## [WHAT THIS TASK INVOLVES]
Among the records below, find the line that has "from the QR Code"; from there, give the lines again exactly, and stop after the line that has "eID-Client sends a".
== == ==
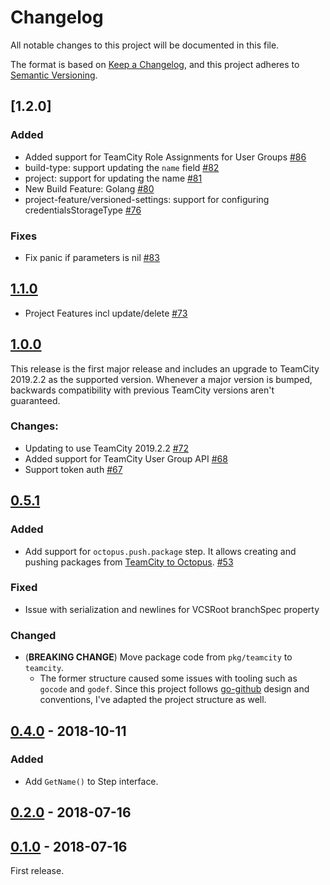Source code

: # Changelog

All notable changes to this project will be documented in this file.

The format is based on [Keep a Changelog](https://keepachangelog.com/en/1.0.0/),
and this project adheres to [Semantic Versioning](https://semver.org/spec/v2.0.0.html).

## [1.2.0]

### Added
- Added support for TeamCity Role Assignments for User Groups [#86]
- build-type: support updating the `name` field [#82]
- project: support for updating the name [#81]
- New Build Feature: Golang [#80]
- project-feature/versioned-settings: support for configuring credentialsStorageType [#76]


### Fixes
- Fix panic if parameters is nil [#83]
  
## [1.1.0]  

- Project Features incl update/delete [#73]

## [1.0.0]  

This release is the first major release and includes an upgrade to TeamCity 2019.2.2 as the supported version.
Whenever a major version is bumped, backwards compatibility with previous TeamCity versions aren't guaranteed.

### Changes:
- Updating to use TeamCity 2019.2.2 [#72]
- Added support for TeamCity User Group API [#68]
- Support token auth [#67]

## [0.5.1]

### Added

- Add support for `octopus.push.package` step. It allows creating and pushing packages from [TeamCity to Octopus](https://octopus.com/docs/api-and-integration/teamcity). [#53]

### Fixed
- Issue with serialization and newlines for VCSRoot branchSpec property

### Changed

- (**BREAKING CHANGE**) Move package code from `pkg/teamcity` to `teamcity`.
  - The former structure caused some issues with tooling such as `gocode` and `godef`.
  Since this project follows [go-github](https://github.com/google/go-github) design and conventions, I've adapted the project structure as well.

## [0.4.0] - 2018-10-11

### Added

- Add `GetName()` to Step interface.

## [0.2.0] - 2018-07-16

## [0.1.0] - 2018-07-16

First release.

[//]: # (Release links)
[1.1.0]: https://github.com/leonj1/teamcity-sdk/releases/tag/v1.1.0
[1.0.0]: https://github.com/leonj1/teamcity-sdk/releases/tag/v1.0.0
[0.5.1]: https://github.com/leonj1/teamcity-sdk/releases/tag/v0.5.1
[0.4.0]: https://github.com/leonj1/teamcity-sdk/releases/tag/v0.4.0
[0.2.0]: https://github.com/leonj1/teamcity-sdk/releases/tag/v0.2.0
[0.1.0]: https://github.com/leonj1/teamcity-sdk/releases/tag/v0.1.0

[//]: # (Issue/PR links)
[#53]: https://github.com/leonj1/teamcity-sdk/pull/53
[#67]: https://github.com/leonj1/teamcity/pull/67
[#68]: https://github.com/leonj1/teamcity/pull/68
[#72]: https://github.com/leonj1/teamcity/pull/72
[#73]: https://github.com/leonj1/teamcity/pull/73
[#86]: https://github.com/leonj1/teamcity/pull/86
[#83]: https://github.com/leonj1/teamcity/pull/83
[#82]: https://github.com/leonj1/teamcity/pull/82
[#81]: https://github.com/leonj1/teamcity/pull/81
[#80]: https://github.com/leonj1/teamcity/pull/80
[#76]: https://github.com/leonj1/teamcity/pull/76



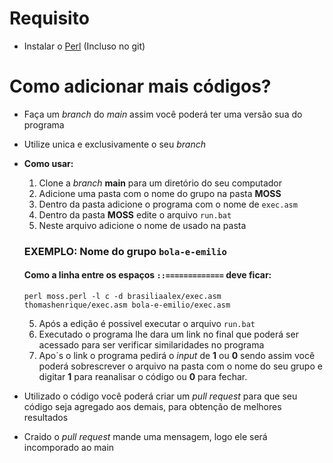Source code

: # Requisito
* Instalar o [Perl](https://www.activestate.com/products/perl/downloads/ "Perl Downloads") (Incluso no git)

# Como adicionar mais códigos?
* Faça um *branch* do *main* assim você poderá ter uma versão sua do programa
* Utilize unica e exclusivamente o seu *branch*
* **Como usar:**
  1. Clone a *branch* **main** para um diretório do seu computador
  2. Adicione uma pasta com o nome do grupo na pasta **MOSS** 
  3. Dentro da pasta adicione o programa com o nome de `exec.asm`
  4. Dentro da pasta **MOSS** edite o arquivo `run.bat` 
  5. Neste arquivo adicione o nome de usado na pasta

  ### EXEMPLO: Nome do grupo `bola-e-emilio`
  #### Como a linha entre os espaços `::=============` deve ficar:
  `perl moss.perl -l c -d brasiliaalex/exec.asm thomashenrique/exec.asm bola-e-emilio/exec.asm`

  5. Após a edição é possivel executar o arquivo `run.bat`
  6. Executado o programa lhe dara um link no final que poderá ser acessado para ser verificar similaridades no programa
  7. Apo´s o link o programa pedirá o *input* de **1** ou **0** sendo assim você poderá sobrescrever o arquivo na pasta com o nome do seu grupo e digitar **1** para reanalisar o     código ou **0** para fechar.

* Utilizado o código você poderá criar um *pull request* para que seu código seja agregado aos demais, para obtenção de melhores resultados
* Craido o *pull request* mande uma mensagem, logo ele será incomporado ao main 



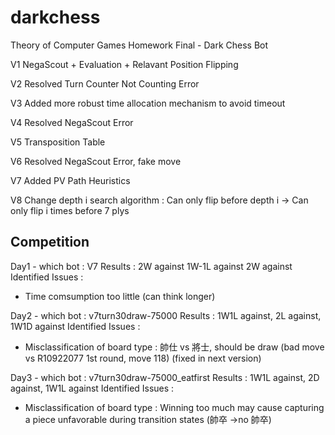 # darkchess
Theory of Computer Games Homework Final - Dark Chess Bot

V1 NegaScout + Evaluation + Relavant Position Flipping

V2 Resolved Turn Counter Not Counting Error

V3 Added more robust time allocation mechanism to avoid timeout

V4 Resolved NegaScout Error

V5 Transposition Table

V6 Resolved NegaScout Error, fake move

V7 Added PV Path Heuristics

V8 Change depth i search algorithm : Can only flip before depth i -> Can only flip i times before 7 plys

## Competition
Day1 - which bot : V7 
Results : 2W against 1W-1L against 2W against
Identified Issues : 
- Time comsumption too little (can think longer)

Day2 - which bot : v7turn30draw-75000
Results : 1W1L against, 2L against, 1W1D against
Identified Issues : 
- Misclassification of board type : 帥仕 vs 將士, should be draw (bad move vs R10922077 1st round, move 118) (fixed in next version)

Day3 - which bot : v7turn30draw-75000_eatfirst
Results : 1W1L against, 2D against, 1W1L against
Identified Issues : 
- Misclassification of board type : Winning too much may cause capturing a piece unfavorable during transition states (帥卒 ->no 帥卒)
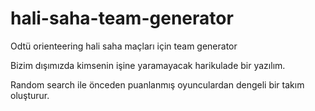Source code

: # hali-saha-team-generator
Odtü orienteering hali saha maçları için team generator

Bizim dışımızda kimsenin işine yaramayacak harikulade bir yazılım.

Random search ile önceden puanlanmış oyunculardan dengeli bir takım oluşturur.
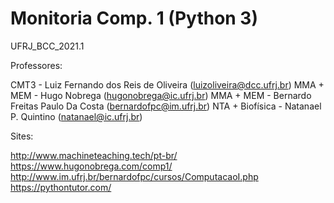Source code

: # Monitoria Comp. 1 (Python 3)
 UFRJ_BCC_2021.1

Professores: 

CMT3 - Luiz Fernando dos Reis de Oliveira (luizoliveira@dcc.ufrj.br)
MMA + MEM - Hugo Nobrega (hugonobrega@ic.ufrj.br)
MMA + MEM - Bernardo Freitas Paulo Da Costa (bernardofpc@im.ufrj.br)
NTA + Biofísica - Natanael P. Quintino (natanael@ic.ufrj.br)

Sites: 

http://www.machineteaching.tech/pt-br/ 
https://www.hugonobrega.com/comp1/
http://www.im.ufrj.br/bernardofpc/cursos/ComputacaoI.php
https://pythontutor.com/
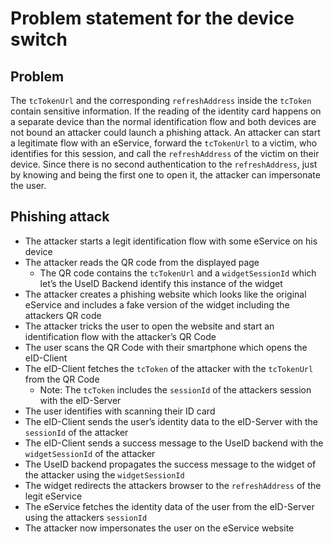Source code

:# Problem statement for the device switch

## Problem 

The `tcTokenUrl` and the corresponding `refreshAddress` inside the `tcToken` contain sensitive information.
If the reading of the identity card happens on a separate device than the normal identification flow and both devices are not bound an attacker could launch a phishing attack.
An attacker can start a legitimate flow with an eService, forward the `tcTokenUrl` to a victim,
who identifies for this session, and call the `refreshAddress` of the victim on their device.
Since there is no second authentication to the `refreshAddress`, just by knowing and being the first
one to open it, the attacker can impersonate the user.

## Phishing attack

* The attacker starts a legit identification flow with some eService on his device
* The attacker reads the QR code from the displayed page
  * The QR code contains the `tcTokenUrl` and a `widgetSessionId` which let’s the UseID Backend identify this instance of the widget
* The attacker creates a phishing website which looks like the original eService and includes a fake version of the widget including the attackers QR code
* The attacker tricks the user to open the website and start an identification flow with the attacker’s QR Code
* The user scans the QR Code with their smartphone which opens the eID-Client
* The eID-Client fetches the `tcToken` of the attacker with the `tcTokenUrl` from the QR Code
  * Note: The `tcToken` includes the `sessionId` of the attackers session with the eID-Server
* The user identifies with scanning their ID card
* The eID-Client sends the user’s identity data to the eID-Server with the `sessionId` of the attacker
* The eID-Client sends a success message to the UseID backend with the `widgetSessionId` of the attacker
* The UseID backend propagates the success message to the widget of the attacker using the `widgetSessionId`
* The widget redirects the attackers browser to the `refreshAddress` of the legit eService
* The eService fetches the identity data of the user from the eID-Server using the attackers `sessionId`
* The attacker now impersonates the user on the eService website
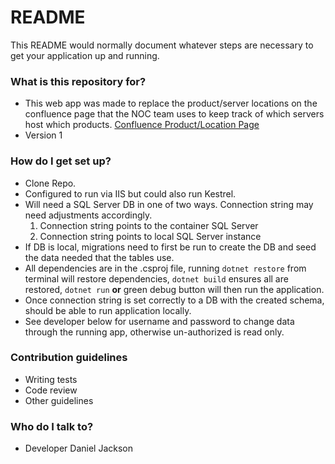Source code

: # README #

This README would normally document whatever steps are necessary to get your application up and running.

### What is this repository for? ###

* This web app was made to replace the product/server locations on the confluence page that the NOC team uses to keep track of which servers host which products. [Confluence Product/Location Page](https://ecndev1.atlassian.net/wiki/display/ECN/Product+Location)
* Version 1

### How do I get set up? ###

* Clone Repo.
* Configured to run via IIS but could also run Kestrel.
* Will need a SQL Server DB in one of two ways. Connection string may need adjustments accordingly.
    1. Connection string points to the container SQL Server
    2. Connection string points to local SQL Server instance
* If DB is local, migrations need to first be run to create the DB and seed the data needed that the tables use.
* All dependencies are in the .csproj file, running `dotnet restore` from terminal will restore dependencies, `dotnet build` ensures all are restored, `dotnet run` **or** green debug button will then run the application.
* Once connection string is set correctly to a DB with the created schema, should be able to run application locally.
* See developer below for username and password to change data through the running app, otherwise un-authorized is read only.

### Contribution guidelines ###

* Writing tests
* Code review
* Other guidelines

### Who do I talk to? ###

* Developer Daniel Jackson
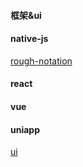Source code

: #### 框架&ui

#### native-js
[rough-notation](https://github.com/rough-stuff/rough-notation)
#### react
#### vue
#### uniapp
[ui](https://github.com/YanxinNet/uView) 
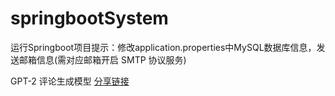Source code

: # springbootSystem

运行Springboot项目提示：修改application.properties中MySQL数据库信息，发送邮箱信息(需对应邮箱开启 SMTP 协议服务)

GPT-2 评论生成模型 [分享链接](https://disk.pku.edu.cn:443/link/46BBC9965843253448BF257250CB7A84)
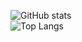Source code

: ![GitHub stats](https://github-readme-stats.vercel.app/api?username=antilectual&show_icons=true&theme=radical)  
![Top Langs](https://github-readme-stats.vercel.app/api/top-langs/?username=antilectual&theme=radical&hide=css,html&langs_count=10&layout=compact)

<!--
**antilectual/antilectual** is a ✨ _special_ ✨ repository because its `README.md` (this file) appears on your GitHub profile.

Here are some ideas to get you started:

- 🔭 I’m currently working on ...
- 🌱 I’m currently learning ...
- 👯 I’m looking to collaborate on ...
- 🤔 I’m looking for help with ...
- 💬 Ask me about ...
- 📫 How to reach me: ...
- 😄 Pronouns: ...
- ⚡ Fun fact: ...
-->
== == ==
## [EXERCISE SOLUTION]
* The eID-Client fetches the `tcToken` of the attacker with the `tcTokenUrl` from the QR Code
  * Note: The `tcToken` includes the `sessionId` of the attackers session with the eID-Server
* The user identifies with scanning their ID card
* The eID-Client sends the user’s identity data to the eID-Server with the `sessionId` of the attacker
* The eID-Client sends a success message to the UseID backend with the `widgetSessionId` of the attacker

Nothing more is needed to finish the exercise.